What do cancer, heart disease, arthritis, diabetes, Alzheimer’s all have in common? Besides being words that we hope never come out of our doctors’ mouths, there’s something else; inflammation. Our bodies environment is hot, fat and crowded. Makes you cringe a little, doesn’t it? The standard American diet has been cited by the six doctors that we quoted three weeks ago. They all point to inflammation as a common cause of these diseases of the second half of life. When I think about the effects of inflammation, I am drawn to Death Valley.

I began looking at my own body’s environment when I read the book “Wheat Belly“.  Within this journey, I found that as I cut out my consumption of wheat, and then cheese, things dramatically got better. My thinking got clearer, my joint pain lessoned – in places like knees, and fingers, and the like.  Believe it or not, you can survive without those greasy grilled cheese sandwiches. In fact, you’ll thrive. As I completed my coursework for IIN, studied scores of diets, internalized all of the work on how our diet can improve our health and either prevent or reverse the diseases listed above, I started to become very smug.  I started to believe that I was eating really well.  Then, I contracted one of those pestering ear infections, and for the last three months have struggled to get back on track, from a health perspective at least.
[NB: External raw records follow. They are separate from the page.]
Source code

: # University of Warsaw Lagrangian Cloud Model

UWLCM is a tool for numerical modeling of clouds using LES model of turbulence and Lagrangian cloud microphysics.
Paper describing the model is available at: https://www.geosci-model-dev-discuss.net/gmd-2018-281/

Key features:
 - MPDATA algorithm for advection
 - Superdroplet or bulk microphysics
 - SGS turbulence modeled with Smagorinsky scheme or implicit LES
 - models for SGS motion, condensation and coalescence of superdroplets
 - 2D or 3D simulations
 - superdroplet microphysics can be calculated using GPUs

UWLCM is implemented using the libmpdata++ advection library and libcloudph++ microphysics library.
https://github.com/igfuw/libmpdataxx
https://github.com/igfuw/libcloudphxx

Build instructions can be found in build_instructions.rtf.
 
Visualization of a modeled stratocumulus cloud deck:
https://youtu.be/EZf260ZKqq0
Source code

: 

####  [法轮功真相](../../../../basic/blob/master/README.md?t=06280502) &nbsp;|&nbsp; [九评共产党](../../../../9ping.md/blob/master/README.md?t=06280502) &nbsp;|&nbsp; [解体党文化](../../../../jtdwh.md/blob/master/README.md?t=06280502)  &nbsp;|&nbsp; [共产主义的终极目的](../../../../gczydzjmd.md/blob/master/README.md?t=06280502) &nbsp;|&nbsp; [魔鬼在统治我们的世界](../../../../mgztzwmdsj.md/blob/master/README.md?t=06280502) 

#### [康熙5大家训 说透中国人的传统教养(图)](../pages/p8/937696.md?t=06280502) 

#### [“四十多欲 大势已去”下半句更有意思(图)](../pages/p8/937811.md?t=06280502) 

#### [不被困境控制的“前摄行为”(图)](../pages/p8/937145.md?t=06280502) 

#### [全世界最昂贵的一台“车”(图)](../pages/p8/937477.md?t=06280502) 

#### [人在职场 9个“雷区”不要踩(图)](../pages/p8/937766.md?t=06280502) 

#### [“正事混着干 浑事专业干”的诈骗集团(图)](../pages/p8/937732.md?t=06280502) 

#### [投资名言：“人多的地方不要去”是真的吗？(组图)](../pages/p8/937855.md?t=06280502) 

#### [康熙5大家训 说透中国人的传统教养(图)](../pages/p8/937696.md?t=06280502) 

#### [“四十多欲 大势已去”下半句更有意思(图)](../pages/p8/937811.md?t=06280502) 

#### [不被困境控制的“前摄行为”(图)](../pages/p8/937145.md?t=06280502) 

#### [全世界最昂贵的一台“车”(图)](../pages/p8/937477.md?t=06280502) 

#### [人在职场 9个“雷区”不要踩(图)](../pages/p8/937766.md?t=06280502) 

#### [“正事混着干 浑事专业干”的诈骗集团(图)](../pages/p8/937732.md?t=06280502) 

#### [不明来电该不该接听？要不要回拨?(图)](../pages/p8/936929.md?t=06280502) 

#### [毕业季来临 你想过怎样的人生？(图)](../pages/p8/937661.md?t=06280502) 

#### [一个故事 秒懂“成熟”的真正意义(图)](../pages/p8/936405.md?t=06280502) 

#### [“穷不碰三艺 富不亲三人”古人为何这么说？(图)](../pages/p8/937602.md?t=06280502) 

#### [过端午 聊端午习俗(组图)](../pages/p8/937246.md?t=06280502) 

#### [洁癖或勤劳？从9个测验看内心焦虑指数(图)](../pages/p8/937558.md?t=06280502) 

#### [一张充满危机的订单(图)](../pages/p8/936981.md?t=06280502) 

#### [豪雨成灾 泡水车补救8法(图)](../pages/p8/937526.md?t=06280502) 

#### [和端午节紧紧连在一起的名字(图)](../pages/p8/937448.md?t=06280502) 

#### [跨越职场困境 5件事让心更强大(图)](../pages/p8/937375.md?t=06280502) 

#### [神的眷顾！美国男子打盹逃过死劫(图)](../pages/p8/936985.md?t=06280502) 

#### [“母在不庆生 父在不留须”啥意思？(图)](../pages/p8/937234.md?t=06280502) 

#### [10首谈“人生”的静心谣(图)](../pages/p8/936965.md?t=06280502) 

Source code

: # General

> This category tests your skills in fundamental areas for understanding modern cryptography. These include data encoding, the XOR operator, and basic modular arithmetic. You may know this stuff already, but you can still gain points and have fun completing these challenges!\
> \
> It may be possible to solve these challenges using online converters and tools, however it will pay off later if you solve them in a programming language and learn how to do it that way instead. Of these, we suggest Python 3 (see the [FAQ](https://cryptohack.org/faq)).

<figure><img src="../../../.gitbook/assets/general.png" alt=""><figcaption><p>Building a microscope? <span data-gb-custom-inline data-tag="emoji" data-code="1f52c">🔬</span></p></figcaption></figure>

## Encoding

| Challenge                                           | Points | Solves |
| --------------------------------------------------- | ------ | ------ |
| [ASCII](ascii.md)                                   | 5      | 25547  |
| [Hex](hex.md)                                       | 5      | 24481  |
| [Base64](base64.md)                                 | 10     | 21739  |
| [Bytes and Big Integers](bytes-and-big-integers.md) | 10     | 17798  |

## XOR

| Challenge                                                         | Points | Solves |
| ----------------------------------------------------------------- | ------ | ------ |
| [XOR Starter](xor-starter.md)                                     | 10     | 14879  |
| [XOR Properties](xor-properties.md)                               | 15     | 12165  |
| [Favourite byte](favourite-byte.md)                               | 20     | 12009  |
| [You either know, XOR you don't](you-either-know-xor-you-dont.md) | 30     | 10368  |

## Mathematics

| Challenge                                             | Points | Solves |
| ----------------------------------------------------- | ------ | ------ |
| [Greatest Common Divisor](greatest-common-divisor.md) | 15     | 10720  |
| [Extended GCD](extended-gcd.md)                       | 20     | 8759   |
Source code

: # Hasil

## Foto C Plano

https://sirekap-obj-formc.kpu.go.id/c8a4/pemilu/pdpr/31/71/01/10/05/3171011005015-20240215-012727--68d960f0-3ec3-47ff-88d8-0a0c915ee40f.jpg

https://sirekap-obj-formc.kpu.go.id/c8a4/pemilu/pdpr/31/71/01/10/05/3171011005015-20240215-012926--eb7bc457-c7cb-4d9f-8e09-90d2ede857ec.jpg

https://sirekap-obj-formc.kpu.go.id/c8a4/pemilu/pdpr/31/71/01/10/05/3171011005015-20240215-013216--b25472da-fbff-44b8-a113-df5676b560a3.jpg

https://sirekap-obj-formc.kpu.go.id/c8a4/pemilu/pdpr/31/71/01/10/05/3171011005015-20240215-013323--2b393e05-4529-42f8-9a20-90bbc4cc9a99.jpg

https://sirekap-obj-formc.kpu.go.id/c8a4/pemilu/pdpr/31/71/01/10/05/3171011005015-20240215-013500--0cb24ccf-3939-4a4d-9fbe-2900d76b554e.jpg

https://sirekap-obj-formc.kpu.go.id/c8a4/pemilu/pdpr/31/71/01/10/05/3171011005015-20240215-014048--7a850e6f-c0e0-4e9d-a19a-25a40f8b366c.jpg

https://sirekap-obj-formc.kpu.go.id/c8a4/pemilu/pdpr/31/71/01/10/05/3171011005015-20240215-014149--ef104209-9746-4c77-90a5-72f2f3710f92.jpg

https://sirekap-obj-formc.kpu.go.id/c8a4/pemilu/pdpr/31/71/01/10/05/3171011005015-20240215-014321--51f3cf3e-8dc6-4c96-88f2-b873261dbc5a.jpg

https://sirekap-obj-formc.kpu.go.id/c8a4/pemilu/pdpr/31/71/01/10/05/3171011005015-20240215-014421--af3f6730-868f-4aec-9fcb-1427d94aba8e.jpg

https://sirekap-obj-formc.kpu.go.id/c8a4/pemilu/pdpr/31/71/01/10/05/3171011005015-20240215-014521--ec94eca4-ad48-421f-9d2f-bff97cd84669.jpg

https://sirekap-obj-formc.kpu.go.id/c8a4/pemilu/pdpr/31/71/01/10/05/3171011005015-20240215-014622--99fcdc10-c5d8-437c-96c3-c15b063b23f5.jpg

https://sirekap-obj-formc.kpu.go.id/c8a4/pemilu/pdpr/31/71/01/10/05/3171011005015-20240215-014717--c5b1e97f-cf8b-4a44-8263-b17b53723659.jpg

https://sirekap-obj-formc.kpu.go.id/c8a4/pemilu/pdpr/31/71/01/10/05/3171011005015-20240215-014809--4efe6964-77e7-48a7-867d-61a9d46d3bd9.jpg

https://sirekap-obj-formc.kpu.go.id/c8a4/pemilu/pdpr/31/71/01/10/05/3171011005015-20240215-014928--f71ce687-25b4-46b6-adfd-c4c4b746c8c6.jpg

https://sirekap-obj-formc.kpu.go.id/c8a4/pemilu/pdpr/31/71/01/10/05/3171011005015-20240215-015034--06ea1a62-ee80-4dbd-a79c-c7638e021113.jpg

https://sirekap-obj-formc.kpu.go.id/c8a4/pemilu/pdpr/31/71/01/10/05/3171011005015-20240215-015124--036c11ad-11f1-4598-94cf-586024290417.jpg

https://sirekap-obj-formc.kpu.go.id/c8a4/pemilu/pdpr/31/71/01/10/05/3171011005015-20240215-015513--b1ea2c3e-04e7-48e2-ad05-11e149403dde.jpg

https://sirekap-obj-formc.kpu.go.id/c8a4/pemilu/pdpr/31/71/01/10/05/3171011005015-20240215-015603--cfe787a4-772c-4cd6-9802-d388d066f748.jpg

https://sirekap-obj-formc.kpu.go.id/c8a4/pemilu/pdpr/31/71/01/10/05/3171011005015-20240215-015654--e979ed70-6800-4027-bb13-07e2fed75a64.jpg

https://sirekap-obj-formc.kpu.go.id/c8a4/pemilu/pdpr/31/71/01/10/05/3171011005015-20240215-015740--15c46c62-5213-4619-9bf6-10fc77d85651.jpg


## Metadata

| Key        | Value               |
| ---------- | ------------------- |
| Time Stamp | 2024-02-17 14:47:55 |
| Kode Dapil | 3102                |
In the afternoon (or late evening, as I sometimes think of it) of our lives, our toleration for mistakes is lessened over that of our earlier years.  I read the “Honeymoon Effect” and listened to the person that started this journey for me – Bruce Lipton – talk about the effects of stress and cortisol on the environment in our bodies.  I commented on this two weeks ago, and I thought, Fine, I just need to relax a bit, and simple awareness will make all of this angst go away.  To a point it did.  But not completely, and certainly not authentically.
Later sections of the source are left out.